Сидевший недалеко чиновник прислушался, улыбнулся язвительно и вмешался в разговор.
— Врать можно, да осторожно, — заметил он.
Белёсов пристально посмотрел на него.
— Вы в какой конюшне получили воспитание? — спросил он.
— В конюшне, не в конюшне, — отвечал чиновник, — а где же это видано, чтобы по три рубля за урок платили, да ещё студенту? Три рубля в месяц — платят, действительно; платят и пять рублей, но чтобы три рубля за урок…
Он развёл руками.
— Значит, я лгу? — сдержанным тоном спросил Белёсов.
— Всенепременно.
— Я лгу?.. Э-э-х, вы!.. Невежество ваше… чёрт вас возьми!.. Нет, это возмутительно!.. Я возмущён до глубины души… Этакое невежество!.. Послушайте, вы, сведущий человек! Если бы я сказал вам, что земля на трёх китах стоит, вы поверили бы; а что три рубля за урок платят — этому не верите?.. А ещё чиновник!..
И взволнованный молодой человек, не зная, чем заглушить свою досаду, взялся за графин.
— Этакое нахальство! — добавил он, косясь на чиновника.
— Сами вы нахал! — огрызнулся чиновник. — Хоть кому скажите, что по три рубля за час платят, — никто не поверит. Нашли дураков: думаете, так уши и развесят.
— Я вас не слушаю… я вас не замечаю вовсе, — сказал Белёсов, отстраняя рукою самую идею существования чиновника, — я вижу на вашем стуле пустое место и больше ничего!
Но по возбуждённому лицу его заметно было, однако, что он слышал и видел чиновника и принимал слова его близко к сердцу.
Несколько минут он молчал, пока неприятный сосед расплачивался и забирал свои вещи.
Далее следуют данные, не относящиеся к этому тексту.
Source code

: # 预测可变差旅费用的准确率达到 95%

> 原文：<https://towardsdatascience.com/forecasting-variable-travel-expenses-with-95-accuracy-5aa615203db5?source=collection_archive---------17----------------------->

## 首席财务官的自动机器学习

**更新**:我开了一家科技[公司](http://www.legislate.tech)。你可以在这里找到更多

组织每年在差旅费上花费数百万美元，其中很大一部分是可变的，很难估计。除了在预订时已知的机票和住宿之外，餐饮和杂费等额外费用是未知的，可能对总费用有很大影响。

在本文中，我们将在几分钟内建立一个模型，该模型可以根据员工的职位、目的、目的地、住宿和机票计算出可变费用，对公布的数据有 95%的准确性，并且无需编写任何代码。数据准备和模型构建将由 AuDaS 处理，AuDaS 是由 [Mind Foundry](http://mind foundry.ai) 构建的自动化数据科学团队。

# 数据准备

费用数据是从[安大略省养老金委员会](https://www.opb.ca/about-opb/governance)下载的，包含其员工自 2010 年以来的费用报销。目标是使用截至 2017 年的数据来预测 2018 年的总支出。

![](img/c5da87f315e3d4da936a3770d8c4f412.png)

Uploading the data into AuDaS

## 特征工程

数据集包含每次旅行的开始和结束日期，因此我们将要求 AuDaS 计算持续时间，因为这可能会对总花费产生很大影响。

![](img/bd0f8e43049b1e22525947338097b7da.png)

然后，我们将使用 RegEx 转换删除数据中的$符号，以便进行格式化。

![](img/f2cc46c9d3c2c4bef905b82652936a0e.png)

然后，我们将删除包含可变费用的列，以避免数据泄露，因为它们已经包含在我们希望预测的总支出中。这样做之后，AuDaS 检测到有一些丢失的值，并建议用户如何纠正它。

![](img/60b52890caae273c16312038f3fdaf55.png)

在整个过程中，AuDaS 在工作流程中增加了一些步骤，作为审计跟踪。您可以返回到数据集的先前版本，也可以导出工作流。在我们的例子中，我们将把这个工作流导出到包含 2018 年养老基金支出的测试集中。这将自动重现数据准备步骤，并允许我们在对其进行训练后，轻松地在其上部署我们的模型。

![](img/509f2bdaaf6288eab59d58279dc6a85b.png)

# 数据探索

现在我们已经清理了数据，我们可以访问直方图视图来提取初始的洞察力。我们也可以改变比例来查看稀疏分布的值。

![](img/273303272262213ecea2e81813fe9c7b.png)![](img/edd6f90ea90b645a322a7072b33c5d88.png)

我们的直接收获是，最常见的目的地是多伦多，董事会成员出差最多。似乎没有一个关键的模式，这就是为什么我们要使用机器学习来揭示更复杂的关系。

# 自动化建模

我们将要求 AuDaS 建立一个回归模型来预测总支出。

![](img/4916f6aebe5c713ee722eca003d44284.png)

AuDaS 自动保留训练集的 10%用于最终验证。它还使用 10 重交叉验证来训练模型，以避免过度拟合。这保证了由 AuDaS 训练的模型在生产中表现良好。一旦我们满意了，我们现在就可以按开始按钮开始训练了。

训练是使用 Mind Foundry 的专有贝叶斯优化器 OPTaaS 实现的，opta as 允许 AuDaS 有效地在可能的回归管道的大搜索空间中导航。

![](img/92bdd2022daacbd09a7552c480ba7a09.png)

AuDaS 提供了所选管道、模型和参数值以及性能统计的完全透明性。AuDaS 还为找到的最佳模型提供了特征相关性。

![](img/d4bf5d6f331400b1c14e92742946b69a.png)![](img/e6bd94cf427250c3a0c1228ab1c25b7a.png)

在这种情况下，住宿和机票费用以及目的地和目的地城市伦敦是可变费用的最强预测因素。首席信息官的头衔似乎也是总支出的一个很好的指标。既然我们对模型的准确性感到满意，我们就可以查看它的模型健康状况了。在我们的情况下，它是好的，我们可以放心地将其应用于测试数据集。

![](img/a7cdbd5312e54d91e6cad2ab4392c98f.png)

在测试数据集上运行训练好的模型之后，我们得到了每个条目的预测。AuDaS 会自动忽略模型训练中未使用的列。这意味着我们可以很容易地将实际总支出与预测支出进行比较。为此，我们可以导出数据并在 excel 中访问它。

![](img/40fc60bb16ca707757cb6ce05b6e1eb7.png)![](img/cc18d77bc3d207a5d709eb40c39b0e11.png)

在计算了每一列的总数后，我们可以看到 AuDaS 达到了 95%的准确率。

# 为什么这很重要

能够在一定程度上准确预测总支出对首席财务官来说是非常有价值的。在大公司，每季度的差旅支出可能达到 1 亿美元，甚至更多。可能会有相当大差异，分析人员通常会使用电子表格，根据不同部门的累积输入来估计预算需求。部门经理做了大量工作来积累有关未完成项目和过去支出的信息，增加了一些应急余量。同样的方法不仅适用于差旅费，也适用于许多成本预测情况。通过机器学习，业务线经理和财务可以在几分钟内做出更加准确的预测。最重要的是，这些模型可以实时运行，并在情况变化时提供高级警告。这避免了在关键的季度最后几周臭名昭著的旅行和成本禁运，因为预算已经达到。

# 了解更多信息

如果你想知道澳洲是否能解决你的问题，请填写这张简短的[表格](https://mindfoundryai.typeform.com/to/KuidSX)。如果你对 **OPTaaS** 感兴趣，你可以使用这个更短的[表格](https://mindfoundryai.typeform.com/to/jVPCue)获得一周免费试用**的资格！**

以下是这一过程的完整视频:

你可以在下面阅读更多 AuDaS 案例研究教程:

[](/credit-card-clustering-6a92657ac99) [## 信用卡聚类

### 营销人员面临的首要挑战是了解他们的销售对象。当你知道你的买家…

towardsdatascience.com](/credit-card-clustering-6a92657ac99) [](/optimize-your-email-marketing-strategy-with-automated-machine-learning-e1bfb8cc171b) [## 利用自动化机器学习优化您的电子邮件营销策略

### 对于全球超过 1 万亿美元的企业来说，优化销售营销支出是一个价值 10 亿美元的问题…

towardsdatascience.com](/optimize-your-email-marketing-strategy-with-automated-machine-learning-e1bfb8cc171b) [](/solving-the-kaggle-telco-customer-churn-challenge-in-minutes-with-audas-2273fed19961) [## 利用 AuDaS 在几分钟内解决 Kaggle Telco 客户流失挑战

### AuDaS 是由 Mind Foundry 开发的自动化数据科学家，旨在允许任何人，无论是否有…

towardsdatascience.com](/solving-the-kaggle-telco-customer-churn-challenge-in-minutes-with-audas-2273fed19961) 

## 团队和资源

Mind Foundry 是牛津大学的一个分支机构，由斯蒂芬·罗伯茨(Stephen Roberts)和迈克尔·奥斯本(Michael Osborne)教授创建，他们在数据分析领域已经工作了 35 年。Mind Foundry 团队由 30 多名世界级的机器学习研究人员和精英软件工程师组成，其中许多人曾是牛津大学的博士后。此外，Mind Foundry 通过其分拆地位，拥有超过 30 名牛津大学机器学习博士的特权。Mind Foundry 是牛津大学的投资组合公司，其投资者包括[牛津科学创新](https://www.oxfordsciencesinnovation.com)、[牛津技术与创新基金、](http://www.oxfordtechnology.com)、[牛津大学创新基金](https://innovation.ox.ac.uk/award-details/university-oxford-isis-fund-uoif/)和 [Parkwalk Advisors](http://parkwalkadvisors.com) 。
Когда наконец тот ушёл, бросив на ходу ещё какое-то обидное замечание, молодой человек ударил себя в грудь кулаком и сказал:
— Вот только грудь моя, сердце моё знает, как меня оскорбляют!.. Ничего! Живи, Павел Белёсов, живи, Градов-Леонский!.. А, чёрт их возьми, подлецов! Ещё не так обидно, когда простой человек тебя не понимает и издевается над тобой; но образованный человек, то есть якобы образованный, в фуражке с кокардой!.. Послушайте, Савва, скажите мне: может быть, и вы тоже думаете, что я лгу?
— Отнюдь нет.
Белёсов протянул ему руку.
— Савва! Говорю тебе: ты как другу, и требую от тебя того же. Я зову тебя Саввой, и ты называй меня просто: Поль.
— Я согласен, Поля!
— Ты веришь мне, потому что у тебя благородное сердце. А много ли на свете людей с таким сердцем? Иной раз так бы и ушёл куда-нибудь от всех, чёрт их возьми, подлецов! А куда уйдёшь?.. Эх, жизнь моя несчастная! Спился совсем… Места не могу найти…
— Погоди, Поля, не клянись! Обойдётся!.. Из-за чего ты вот, как я слышал, с папашей-то не в ладах?
— С отцом-то? Эх!.. Из-за женитьбы!.. Женился я без его позволения… Кутил здесь, правду сказать… Написал ему, что в технологический институт поступил, а сам и не думал. Беспутно время проводил: каждый вечер в какой-нибудь вертеп непременно угодишь, напьёшься, наскандалишь… До протоколов часто доходило. И из-за чего пил, как подумаю? Так! Дескать, отчего не пить? Своя воля: живи — не тужи!.. Завелась тут у меня одна швейка… Я всё её Горпиной да дивчиной[3] называл… Шли мы с ней раз по Фонтанке: из Марцинков возвращались. Видим: стоят извозчичьи сани; лошадь есть, а извозчика нет. Горпина моя и говорит мне: «Покатаемся; я, — говорит, — люблю сама править». — «Хорошо», — говорю. Сели в сани, поехали, покатались и назад вернулись. Просто шалость была, а нас в участок забрали, протокол составили. Ну, разумеется, спросили наши звания, имена и фамилии. Я говорю: «Потомственный почётный гражданин Павел Белёсов», а она, недолго думая, объявляет: «А я его жена». Так и под протоколом подписалась: «Жена потомственного почётного гражданина Аграфена Белёсова». Потом, на другой день, ей кто-то наговорил, что за это, т. е. собственно за присвоение чужого звания, она может ответить. Перепугалась моя дивчина[3], расплакалась: «В Сибирь, — говорит, — сошлют, на каторгу». Я стараюсь её и так, и сяк успокоить, говорю, что это не так страшно, — не верит. «Не плачь, — говорю, наконец, — это дело легко поправить: обвенчаемся, вот и будешь моя жена». Взяли да и обвенчались.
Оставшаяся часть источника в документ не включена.